Sophia Neves diz que existe um coletivo para realizar ações junto a universidade, e para tentar acolher essa parcela de alunos existe, mas que o grupo não é ouvido de maneira adequada por parte da instituição. O trabalho pode ser acompanhado através do perfil do coletivo no Instagram, @cadufac

Mathias Melo também comentou das situações enfrentadas dentro das salas de aula, e as dificuldades existentes dentro da universidade. “ A minha sala é difícil de permanecer dentro, o ar-condicionado é muito barulhento, os órgãos são informados mas não é feito nada, muitas pessoas precisam se regular após as situações de sobrecarga sensorial, e os momentos e atitudes relacionadas a isso são mal vistas pelos colegas e professores do curso.

Trabalhos em grupo, ou que precisam ser realizados dentro de salas de aula, ou certos ambientes de muito estímulo, são dificultosos. “ Trabalhos em grupo e dentro de sala acabam sobrecarregando a hipersensibilidade das pessoas com autismo , dificultando a concentração e a permanência dentro de sala nessas atividades”.

Melo ainda cita um despreparo geral da Ufac em relação a pessoas autistas e que um diálogo maior seria necessário. “Há muito despreparo tanto da instituição e órgãos da mesma , quanto da cultura geral dos alunos e docentes, sendo necessário maior diálogo e atenção para as necessidades das pessoas com TEA”, explica.

Por fim, o aluno diz que felizmente conseguiu criar uma rede de apoio com outros alunos dentro da universidade, e que isso facilita o convívio e a trajetória acadêmica, entretanto, que isso não deveria ser algo que ocorre ao acaso, e que a universidade deveria auxiliar os alunos neste quesito.

“Felizmente no curso , encontrei muitas pessoas com TEA que me acolheram e me ajudaram em diversas situações que passei, me sentindo menos culpado e mais acolhido e amado, espaços assim , com a compreensão de pessoas sobre essas necessidades e dificuldades, podem se tornar não só um espaço mais receptivo e adequado pra pessoas com TEA , mas também um espaço acolhedor para o ser humano como um todo , de maneira a diminuir o julgar e aumentar o compreender”, finaliza ele.

Posição do NAI

A coordenadora no NAI, Carla Perez, afirma que existem levantamentos do quantitativo de alunos neuro divergentes, sendo 54 autistas, até o fim de 2023, e que isso é utilizado para o planejamento das ações a serem realizadas, entretanto, de acordo com ela, os processos de burocracia interna fazem com que a execução dos planos seja demorada.
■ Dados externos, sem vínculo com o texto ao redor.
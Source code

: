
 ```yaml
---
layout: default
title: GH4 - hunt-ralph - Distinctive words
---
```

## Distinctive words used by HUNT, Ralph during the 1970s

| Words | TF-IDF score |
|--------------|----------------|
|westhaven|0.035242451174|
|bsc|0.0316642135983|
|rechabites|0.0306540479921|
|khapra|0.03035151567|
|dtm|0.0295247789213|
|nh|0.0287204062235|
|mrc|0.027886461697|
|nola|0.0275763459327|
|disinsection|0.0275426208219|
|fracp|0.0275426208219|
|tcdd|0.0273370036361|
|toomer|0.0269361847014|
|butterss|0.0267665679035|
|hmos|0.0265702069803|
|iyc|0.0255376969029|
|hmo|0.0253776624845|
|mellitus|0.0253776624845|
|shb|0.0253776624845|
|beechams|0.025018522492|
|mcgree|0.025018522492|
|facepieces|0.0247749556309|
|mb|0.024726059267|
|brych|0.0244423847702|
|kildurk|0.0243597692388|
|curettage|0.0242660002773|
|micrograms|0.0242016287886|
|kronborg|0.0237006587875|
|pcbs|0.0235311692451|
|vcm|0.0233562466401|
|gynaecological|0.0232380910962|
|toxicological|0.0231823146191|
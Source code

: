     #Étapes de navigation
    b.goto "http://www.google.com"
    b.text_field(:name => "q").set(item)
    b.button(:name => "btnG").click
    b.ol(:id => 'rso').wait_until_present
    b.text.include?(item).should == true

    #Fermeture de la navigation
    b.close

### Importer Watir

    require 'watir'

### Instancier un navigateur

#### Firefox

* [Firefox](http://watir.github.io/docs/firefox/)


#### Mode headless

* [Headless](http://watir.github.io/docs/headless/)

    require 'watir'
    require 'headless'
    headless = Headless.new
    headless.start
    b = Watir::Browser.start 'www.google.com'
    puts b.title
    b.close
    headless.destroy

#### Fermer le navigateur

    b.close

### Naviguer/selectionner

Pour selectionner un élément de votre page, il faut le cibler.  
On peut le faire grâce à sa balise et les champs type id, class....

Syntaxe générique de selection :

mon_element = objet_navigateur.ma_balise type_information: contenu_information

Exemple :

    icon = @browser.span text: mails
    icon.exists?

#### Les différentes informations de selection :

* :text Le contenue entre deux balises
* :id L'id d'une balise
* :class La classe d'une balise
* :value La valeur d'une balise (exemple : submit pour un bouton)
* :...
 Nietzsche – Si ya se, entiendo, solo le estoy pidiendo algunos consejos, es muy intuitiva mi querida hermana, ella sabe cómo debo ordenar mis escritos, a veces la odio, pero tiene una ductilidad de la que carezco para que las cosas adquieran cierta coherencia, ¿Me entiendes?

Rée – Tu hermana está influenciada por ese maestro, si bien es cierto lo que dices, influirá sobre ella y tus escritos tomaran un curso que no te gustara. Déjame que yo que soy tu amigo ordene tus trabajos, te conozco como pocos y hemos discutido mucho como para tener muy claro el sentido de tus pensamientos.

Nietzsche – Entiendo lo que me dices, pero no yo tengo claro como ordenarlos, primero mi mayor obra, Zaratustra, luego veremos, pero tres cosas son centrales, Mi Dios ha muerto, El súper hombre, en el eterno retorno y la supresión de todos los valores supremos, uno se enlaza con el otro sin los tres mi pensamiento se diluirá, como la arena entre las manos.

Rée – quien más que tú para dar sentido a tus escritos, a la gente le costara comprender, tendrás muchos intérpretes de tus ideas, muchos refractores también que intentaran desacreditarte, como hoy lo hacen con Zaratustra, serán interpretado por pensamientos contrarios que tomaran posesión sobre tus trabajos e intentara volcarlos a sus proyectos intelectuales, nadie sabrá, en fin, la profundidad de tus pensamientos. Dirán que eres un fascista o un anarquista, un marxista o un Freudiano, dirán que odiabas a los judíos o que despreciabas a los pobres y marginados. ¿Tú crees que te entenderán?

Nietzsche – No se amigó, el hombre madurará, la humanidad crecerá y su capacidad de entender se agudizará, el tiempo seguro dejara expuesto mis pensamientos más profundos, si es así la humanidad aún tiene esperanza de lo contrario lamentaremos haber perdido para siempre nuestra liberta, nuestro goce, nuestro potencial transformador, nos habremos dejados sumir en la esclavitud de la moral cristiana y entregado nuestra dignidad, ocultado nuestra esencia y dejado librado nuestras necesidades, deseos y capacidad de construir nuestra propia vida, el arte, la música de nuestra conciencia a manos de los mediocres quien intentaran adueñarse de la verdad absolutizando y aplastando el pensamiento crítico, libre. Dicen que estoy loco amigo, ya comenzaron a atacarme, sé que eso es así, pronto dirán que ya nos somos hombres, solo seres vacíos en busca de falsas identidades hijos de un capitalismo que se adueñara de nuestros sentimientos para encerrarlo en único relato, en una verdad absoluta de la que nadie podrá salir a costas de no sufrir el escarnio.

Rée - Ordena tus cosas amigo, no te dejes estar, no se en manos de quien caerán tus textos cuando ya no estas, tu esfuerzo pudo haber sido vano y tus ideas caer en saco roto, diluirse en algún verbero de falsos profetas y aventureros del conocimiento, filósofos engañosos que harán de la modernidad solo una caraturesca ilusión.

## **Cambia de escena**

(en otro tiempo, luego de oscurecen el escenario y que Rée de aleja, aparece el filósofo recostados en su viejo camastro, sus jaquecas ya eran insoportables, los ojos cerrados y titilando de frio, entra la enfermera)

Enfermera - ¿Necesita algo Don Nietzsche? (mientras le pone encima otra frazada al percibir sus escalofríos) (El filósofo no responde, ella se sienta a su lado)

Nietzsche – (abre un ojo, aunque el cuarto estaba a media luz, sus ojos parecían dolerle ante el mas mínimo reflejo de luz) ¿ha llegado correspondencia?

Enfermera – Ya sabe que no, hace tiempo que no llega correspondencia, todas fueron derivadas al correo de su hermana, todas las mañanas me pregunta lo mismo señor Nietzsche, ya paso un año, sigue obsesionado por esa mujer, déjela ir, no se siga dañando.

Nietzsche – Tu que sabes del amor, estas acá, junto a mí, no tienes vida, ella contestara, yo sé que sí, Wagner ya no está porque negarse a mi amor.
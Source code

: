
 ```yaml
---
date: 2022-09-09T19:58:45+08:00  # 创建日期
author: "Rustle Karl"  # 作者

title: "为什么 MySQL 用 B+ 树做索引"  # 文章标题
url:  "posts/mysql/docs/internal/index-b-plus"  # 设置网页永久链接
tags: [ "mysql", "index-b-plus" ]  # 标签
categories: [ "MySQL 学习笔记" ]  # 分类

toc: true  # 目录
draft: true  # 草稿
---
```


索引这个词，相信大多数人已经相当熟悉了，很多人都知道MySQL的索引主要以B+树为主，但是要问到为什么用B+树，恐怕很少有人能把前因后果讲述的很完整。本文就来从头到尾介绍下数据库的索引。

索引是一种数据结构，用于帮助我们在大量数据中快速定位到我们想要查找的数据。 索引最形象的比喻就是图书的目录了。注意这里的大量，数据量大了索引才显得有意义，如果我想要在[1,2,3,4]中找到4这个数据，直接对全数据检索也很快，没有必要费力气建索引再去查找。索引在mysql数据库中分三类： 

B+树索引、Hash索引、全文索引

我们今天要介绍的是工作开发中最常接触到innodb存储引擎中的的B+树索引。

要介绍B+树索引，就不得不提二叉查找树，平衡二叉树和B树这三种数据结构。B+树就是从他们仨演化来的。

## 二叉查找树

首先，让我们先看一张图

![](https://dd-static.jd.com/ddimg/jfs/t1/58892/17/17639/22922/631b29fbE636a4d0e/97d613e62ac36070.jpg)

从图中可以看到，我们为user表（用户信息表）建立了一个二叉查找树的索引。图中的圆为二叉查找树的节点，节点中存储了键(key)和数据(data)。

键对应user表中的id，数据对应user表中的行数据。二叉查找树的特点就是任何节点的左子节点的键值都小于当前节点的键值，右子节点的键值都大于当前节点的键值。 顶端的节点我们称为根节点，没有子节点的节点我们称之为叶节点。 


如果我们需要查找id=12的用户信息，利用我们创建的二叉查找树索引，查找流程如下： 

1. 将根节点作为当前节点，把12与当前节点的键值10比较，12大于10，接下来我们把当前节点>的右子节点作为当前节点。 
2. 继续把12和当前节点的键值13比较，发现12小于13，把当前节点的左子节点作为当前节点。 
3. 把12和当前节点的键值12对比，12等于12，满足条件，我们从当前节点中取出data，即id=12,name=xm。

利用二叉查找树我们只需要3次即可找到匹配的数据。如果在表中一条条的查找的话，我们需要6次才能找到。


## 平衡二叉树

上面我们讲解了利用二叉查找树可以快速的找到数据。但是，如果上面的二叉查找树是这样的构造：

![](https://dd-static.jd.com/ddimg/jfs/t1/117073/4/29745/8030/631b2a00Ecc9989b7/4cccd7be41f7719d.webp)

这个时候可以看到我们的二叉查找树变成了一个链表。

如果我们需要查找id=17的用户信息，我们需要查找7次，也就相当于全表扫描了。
“Como o processo de Inclusão caminha a passos lentos em todos os órgãos públicos, ou seja estão se ajustando nesse modelo inclusivo e a Universidade não é diferente, estamos nesse processo de elaboração de uma política inclusiva para atender não apenas os discentes com TEA, mas para todos os acadêmicos com deficiência”, explicou.

O Núcleo de Apoio a Inclusão afirma que projetos estão sendo construídos para melhor atender aos alunos com TEA/Foto: Reprodução

Acerca dos planos sendo realizados, ela afirma que as ações realizadas no dia a dia tomam muito tempo, o que dificulta o andamento destes projetos. “No momento estamos em discussão, após o último fórum sobre esse assunto que ocorreu, portanto, em relação a ações, não tenho como falar. Além disso, leva tempo e enquanto núcleo, temos outras ações diárias que demandam tempo”, relata

Ao ser questionada sobre possíveis orientações repassadas aos professores, ela explica que, quando necessários, ações são realizadas junto ao corpo docente. “Os professores recebem as devidas orientações quando necessário, através de palestras, seminários, dentre outras ações, quando procuram o núcleo”, encerrou ela.